(DIRECTIONS):
Find "- 🔭 I’m currently" below and begin at its line; stop after the line with "## 📌 Описание проекта". Output those lines exactly, without pictures.
--- --- ---
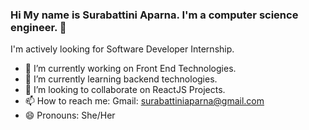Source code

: ### Hi My name is Surabattini Aparna. I'm a computer science engineer. 👋
I'm actively looking for Software Developer Internship.

- 🔭 I’m currently working on Front End Technologies.
- 🌱 I’m currently learning backend technologies.
- 👯 I’m looking to collaborate on ReactJS Projects.
- 📫 How to reach me: Gmail: surabattiniaparna@gmail.com
- 😄 Pronouns: She/Her

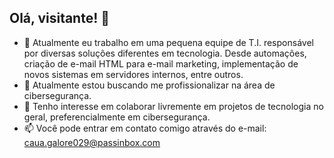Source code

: ## Olá, visitante! 👋

- 🔭 Atualmente eu trabalho em uma pequena equipe de T.I. responsável por diversas soluções diferentes em tecnologia. Desde automações, criação de e-mail HTML para e-mail marketing, implementação de novos sistemas em servidores internos, entre outros.
- 🌱 Atualmente estou buscando me profissionalizar na área de cibersegurança.
- 👯 Tenho interesse em colaborar livremente em projetos de tecnologia no geral, preferencialmente em cibersegurança.
- 📫 Você pode entrar em contato comigo através do e-mail: caua.galore029@passinbox.com

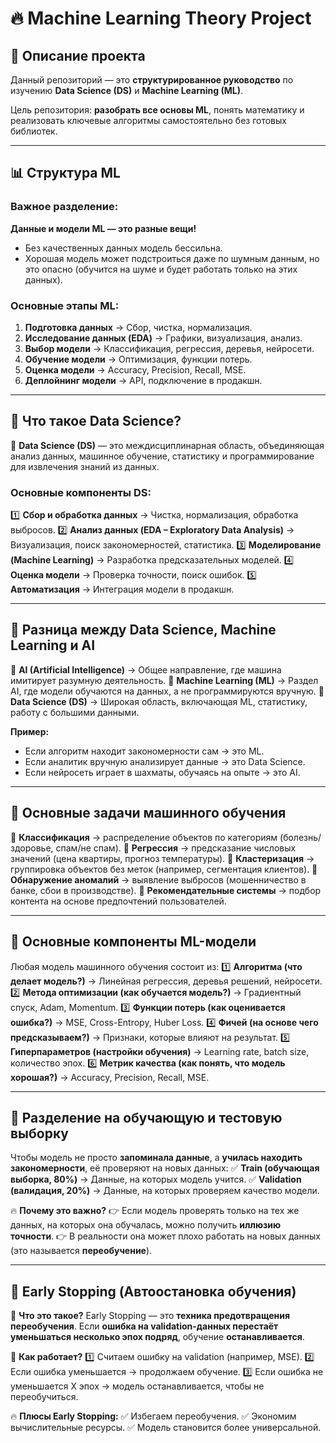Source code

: # 🔥 Machine Learning Theory Project

## 📌 Описание проекта
Данный репозиторий — это **структурированное руководство** по изучению **Data Science (DS)** и **Machine Learning (ML)**.

Цель репозитория: **разобрать все основы ML**, понять математику и реализовать ключевые алгоритмы самостоятельно без готовых библиотек.

---

## 📊 Структура ML

### Важное разделение:
**Данные и модели ML — это разные вещи!**
- Без качественных данных модель бессильна.
- Хорошая модель может подстроиться даже по шумным данным, но это опасно (обучится на шуме и будет работать только на этих данных).

### Основные этапы ML:
1. **Подготовка данных** → Сбор, чистка, нормализация.
2. **Исследование данных (EDA)** → Графики, визуализация, анализ.
3. **Выбор модели** → Классификация, регрессия, деревья, нейросети.
4. **Обучение модели** → Оптимизация, функции потерь.
5. **Оценка модели** → Accuracy, Precision, Recall, MSE.
6. **Деплойнинг модели** → API, подключение в продакшн.

---

## 📌 Что такое Data Science?
📌 **Data Science (DS)** — это междисциплинарная область, объединяющая анализ данных, машинное обучение, статистику и программирование для извлечения знаний из данных.

### Основные компоненты DS:
1️⃣ **Сбор и обработка данных** → Чистка, нормализация, обработка выбросов.
2️⃣ **Анализ данных (EDA – Exploratory Data Analysis)** → Визуализация, поиск закономерностей, статистика.
3️⃣ **Моделирование (Machine Learning)** → Разработка предсказательных моделей.
4️⃣ **Оценка модели** → Проверка точности, поиск ошибок.
5️⃣ **Автоматизация** → Интеграция модели в продакшн.

---

## 📌 Разница между Data Science, Machine Learning и AI
📌 **AI (Artificial Intelligence)** → Общее направление, где машина имитирует разумную деятельность.
📌 **Machine Learning (ML)** → Раздел AI, где модели обучаются на данных, а не программируются вручную.
📌 **Data Science (DS)** → Широкая область, включающая ML, статистику, работу с большими данными.

**Пример:**
- Если алгоритм находит закономерности сам → это ML.
- Если аналитик вручную анализирует данные → это Data Science.
- Если нейросеть играет в шахматы, обучаясь на опыте → это AI.

---

## 📌 Основные задачи машинного обучения
📌 **Классификация** → распределение объектов по категориям (болезнь/здоровье, спам/не спам).
📌 **Регрессия** → предсказание числовых значений (цена квартиры, прогноз температуры).
📌 **Кластеризация** → группировка объектов без меток (например, сегментация клиентов).
📌 **Обнаружение аномалий** → выявление выбросов (мошенничество в банке, сбои в производстве).
📌 **Рекомендательные системы** → подбор контента на основе предпочтений пользователей.

---

## 📌 Основные компоненты ML-модели
Любая модель машинного обучения состоит из:
1️⃣ **Алгоритма (что делает модель?)** → Линейная регрессия, деревья решений, нейросети.
2️⃣ **Метода оптимизации (как обучается модель?)** → Градиентный спуск, Adam, Momentum.
3️⃣ **Функции потерь (как оценивается ошибка?)** → MSE, Cross-Entropy, Huber Loss.
4️⃣ **Фичей (на основе чего предсказываем?)** → Признаки, которые влияют на результат.
5️⃣ **Гиперпараметров (настройки обучения)** → Learning rate, batch size, количество эпох.
6️⃣ **Метрик качества (как понять, что модель хорошая?)** → Accuracy, Precision, Recall, MSE.

---

## 📌 Разделение на обучающую и тестовую выборку
Чтобы модель не просто **запоминала данные**, а **училась находить закономерности**, её проверяют на новых данных:
✅ **Train (обучающая выборка, 80%)** → Данные, на которых модель учится.
✅ **Validation (валидация, 20%)** → Данные, на которых проверяем качество модели.

🔥 **Почему это важно?**
👉 Если модель проверять только на тех же данных, на которых она обучалась, можно получить **иллюзию точности**.
👉 В реальности она может плохо работать на новых данных (это называется **переобучение**).

---

## 📌 Early Stopping (Автоостановка обучения)
📌 **Что это такое?**
Early Stopping — это **техника предотвращения переобучения**.
Если **ошибка на validation-данных перестаёт уменьшаться несколько эпох подряд**, обучение **останавливается**.

📌 **Как работает?**
1️⃣ Считаем ошибку на validation (например, MSE).
2️⃣ Если ошибка уменьшается → продолжаем обучение.
3️⃣ Если ошибка не уменьшается X эпох → модель останавливается, чтобы не переобучиться.

🔥 **Плюсы Early Stopping:**
✅ Избегаем переобучения.
✅ Экономим вычислительные ресурсы.
✅ Модель становится более универсальной.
--- --- ---
(ANSWER TO THIS PROBLEM):
- 🔭 I’m currently working on Front End Technologies.
- 🌱 I’m currently learning backend technologies.
- 👯 I’m looking to collaborate on ReactJS Projects.
- 📫 How to reach me: Gmail: surabattiniaparna@gmail.com
- 😄 Pronouns: She/Her

Source code

: ## Olá, visitante! 👋

- 🔭 Atualmente eu trabalho em uma pequena equipe de T.I. responsável por diversas soluções diferentes em tecnologia. Desde automações, criação de e-mail HTML para e-mail marketing, implementação de novos sistemas em servidores internos, entre outros.
- 🌱 Atualmente estou buscando me profissionalizar na área de cibersegurança.
- 👯 Tenho interesse em colaborar livremente em projetos de tecnologia no geral, preferencialmente em cibersegurança.
- 📫 Você pode entrar em contato comigo através do e-mail: caua.galore029@passinbox.com

Source code

: # 🔥 Machine Learning Theory Project

## 📌 Описание проекта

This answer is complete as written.